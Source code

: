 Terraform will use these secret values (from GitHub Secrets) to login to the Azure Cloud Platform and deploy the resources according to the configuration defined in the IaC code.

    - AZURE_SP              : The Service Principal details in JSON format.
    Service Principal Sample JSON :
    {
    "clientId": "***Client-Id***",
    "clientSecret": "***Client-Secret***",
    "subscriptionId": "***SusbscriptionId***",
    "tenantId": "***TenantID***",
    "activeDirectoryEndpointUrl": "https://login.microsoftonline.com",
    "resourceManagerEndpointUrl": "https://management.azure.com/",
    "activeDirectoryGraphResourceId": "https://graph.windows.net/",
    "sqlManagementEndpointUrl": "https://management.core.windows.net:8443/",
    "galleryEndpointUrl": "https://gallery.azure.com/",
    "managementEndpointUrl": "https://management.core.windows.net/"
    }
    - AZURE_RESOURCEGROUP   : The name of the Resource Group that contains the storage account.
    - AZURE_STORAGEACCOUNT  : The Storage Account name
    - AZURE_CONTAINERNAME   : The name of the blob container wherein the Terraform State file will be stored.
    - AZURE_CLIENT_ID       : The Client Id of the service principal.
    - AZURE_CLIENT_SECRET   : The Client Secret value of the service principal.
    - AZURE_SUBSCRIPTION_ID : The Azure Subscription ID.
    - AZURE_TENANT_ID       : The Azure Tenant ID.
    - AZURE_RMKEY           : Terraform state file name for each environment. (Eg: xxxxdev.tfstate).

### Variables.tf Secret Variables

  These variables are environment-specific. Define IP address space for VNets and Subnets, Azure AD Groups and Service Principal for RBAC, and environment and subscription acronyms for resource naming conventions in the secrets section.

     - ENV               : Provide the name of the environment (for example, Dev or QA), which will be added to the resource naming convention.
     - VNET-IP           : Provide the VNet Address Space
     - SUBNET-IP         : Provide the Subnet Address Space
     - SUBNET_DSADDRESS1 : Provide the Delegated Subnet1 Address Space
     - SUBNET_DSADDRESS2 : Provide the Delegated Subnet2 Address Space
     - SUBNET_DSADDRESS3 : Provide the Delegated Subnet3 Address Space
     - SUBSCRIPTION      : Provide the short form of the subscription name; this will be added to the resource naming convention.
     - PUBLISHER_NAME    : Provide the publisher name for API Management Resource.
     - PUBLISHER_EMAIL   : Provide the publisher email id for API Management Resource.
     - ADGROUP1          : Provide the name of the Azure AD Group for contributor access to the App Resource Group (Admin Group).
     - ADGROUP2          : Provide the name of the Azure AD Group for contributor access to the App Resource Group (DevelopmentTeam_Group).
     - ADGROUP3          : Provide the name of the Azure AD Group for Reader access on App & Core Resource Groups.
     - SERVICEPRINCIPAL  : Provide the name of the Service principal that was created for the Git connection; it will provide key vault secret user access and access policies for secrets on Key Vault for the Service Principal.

........

Exercise prompt -> Starting at the line that contains "Resource Group (DevelopmentTeam_Group).", transcribe every line through the last line of the entries above, exactly, and nothing else.

Answer for this exercise ->
     - ADGROUP2          : Provide the name of the Azure AD Group for contributor access to the App Resource Group (DevelopmentTeam_Group).
     - ADGROUP3          : Provide the name of the Azure AD Group for Reader access on App & Core Resource Groups.
     - SERVICEPRINCIPAL  : Provide the name of the Service principal that was created for the Git connection; it will provide key vault secret user access and access policies for secrets on Key Vault for the Service Principal.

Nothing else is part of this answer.